#### TASK DESCRIPTION:
Bring together every line in the data that includes "number".

#### DATA EXTRACT:
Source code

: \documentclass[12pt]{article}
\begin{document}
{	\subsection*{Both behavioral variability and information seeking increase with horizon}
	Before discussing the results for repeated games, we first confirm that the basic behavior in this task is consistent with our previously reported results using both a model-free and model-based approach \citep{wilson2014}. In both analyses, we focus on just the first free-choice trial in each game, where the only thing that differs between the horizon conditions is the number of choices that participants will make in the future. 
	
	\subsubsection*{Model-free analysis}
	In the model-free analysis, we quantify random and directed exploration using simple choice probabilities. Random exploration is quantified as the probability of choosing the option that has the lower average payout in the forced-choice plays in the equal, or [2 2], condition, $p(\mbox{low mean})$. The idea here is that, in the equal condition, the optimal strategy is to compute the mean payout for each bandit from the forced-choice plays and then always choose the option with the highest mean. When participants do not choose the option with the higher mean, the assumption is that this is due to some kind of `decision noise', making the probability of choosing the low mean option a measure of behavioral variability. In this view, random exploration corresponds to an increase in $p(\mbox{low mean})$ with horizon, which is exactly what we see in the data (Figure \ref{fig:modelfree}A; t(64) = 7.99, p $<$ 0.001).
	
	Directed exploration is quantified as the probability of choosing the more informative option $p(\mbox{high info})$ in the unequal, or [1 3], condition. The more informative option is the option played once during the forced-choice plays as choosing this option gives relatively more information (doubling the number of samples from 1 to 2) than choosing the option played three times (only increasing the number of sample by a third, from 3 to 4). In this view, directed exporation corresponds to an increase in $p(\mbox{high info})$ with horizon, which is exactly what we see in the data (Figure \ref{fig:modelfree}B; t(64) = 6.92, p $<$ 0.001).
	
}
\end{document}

#### SOLUTION FOR THIS TASK:
	Before discussing the results for repeated games, we first confirm that the basic behavior in this task is consistent with our previously reported results using both a model-free and model-based approach \citep{wilson2014}. In both analyses, we focus on just the first free-choice trial in each game, where the only thing that differs between the horizon conditions is the number of choices that participants will make in the future. 
	Directed exploration is quantified as the probability of choosing the more informative option $p(\mbox{high info})$ in the unequal, or [1 3], condition. The more informative option is the option played once during the forced-choice plays as choosing this option gives relatively more information (doubling the number of samples from 1 to 2) than choosing the option played three times (only increasing the number of sample by a third, from 3 to 4). In this view, directed exporation corresponds to an increase in $p(\mbox{high info})$ with horizon, which is exactly what we see in the data (Figure \ref{fig:modelfree}B; t(64) = 6.92, p $<$ 0.001).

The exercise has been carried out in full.